Work to complete:
Among the records that follow, set down only the lines from the one containing "4. [Holistic SEO" to the one containing "6. [How does", both included, exactly.

- - -

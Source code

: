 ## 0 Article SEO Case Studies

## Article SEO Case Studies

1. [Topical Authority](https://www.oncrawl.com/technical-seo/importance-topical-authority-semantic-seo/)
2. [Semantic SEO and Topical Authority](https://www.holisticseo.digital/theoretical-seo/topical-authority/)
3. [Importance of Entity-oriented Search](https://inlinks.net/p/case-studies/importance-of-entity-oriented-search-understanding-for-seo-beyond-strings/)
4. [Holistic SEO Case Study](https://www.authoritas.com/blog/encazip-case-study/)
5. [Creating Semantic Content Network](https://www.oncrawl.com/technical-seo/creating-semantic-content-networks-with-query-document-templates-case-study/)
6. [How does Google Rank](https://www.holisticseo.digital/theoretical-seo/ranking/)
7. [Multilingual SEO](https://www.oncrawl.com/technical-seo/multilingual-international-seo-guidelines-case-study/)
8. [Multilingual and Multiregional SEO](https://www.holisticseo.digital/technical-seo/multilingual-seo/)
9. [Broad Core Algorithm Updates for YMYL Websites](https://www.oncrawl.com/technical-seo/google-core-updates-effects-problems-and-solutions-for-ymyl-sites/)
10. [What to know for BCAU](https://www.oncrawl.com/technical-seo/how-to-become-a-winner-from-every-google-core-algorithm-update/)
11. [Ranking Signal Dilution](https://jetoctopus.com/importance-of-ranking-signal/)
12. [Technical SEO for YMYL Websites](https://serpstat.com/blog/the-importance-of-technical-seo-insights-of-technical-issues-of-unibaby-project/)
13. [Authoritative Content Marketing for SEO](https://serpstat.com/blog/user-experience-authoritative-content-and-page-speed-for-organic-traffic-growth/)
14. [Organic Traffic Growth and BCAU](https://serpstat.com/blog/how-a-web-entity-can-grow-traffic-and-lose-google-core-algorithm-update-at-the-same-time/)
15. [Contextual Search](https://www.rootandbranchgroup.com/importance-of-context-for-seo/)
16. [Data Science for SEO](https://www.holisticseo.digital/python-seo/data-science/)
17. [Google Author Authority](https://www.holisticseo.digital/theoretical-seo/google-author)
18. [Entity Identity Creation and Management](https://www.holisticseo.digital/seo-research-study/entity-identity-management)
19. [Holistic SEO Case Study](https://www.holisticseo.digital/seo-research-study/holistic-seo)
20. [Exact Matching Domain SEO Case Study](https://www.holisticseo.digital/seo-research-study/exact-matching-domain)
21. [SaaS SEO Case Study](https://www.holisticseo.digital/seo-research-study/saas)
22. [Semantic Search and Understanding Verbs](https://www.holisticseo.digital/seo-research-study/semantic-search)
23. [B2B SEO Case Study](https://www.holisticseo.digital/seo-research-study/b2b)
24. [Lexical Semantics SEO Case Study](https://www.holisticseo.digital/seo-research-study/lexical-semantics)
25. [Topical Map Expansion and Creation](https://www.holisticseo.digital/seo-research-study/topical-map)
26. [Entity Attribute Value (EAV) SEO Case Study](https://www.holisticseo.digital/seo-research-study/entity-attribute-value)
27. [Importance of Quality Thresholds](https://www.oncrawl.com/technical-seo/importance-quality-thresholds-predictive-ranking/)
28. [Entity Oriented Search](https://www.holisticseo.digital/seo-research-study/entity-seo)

- - -

Answer to this problem:
4. [Holistic SEO Case Study](https://www.authoritas.com/blog/encazip-case-study/)
5. [Creating Semantic Content Network](https://www.oncrawl.com/technical-seo/creating-semantic-content-networks-with-query-document-templates-case-study/)
6. [How does Google Rank](https://www.holisticseo.digital/theoretical-seo/ranking/)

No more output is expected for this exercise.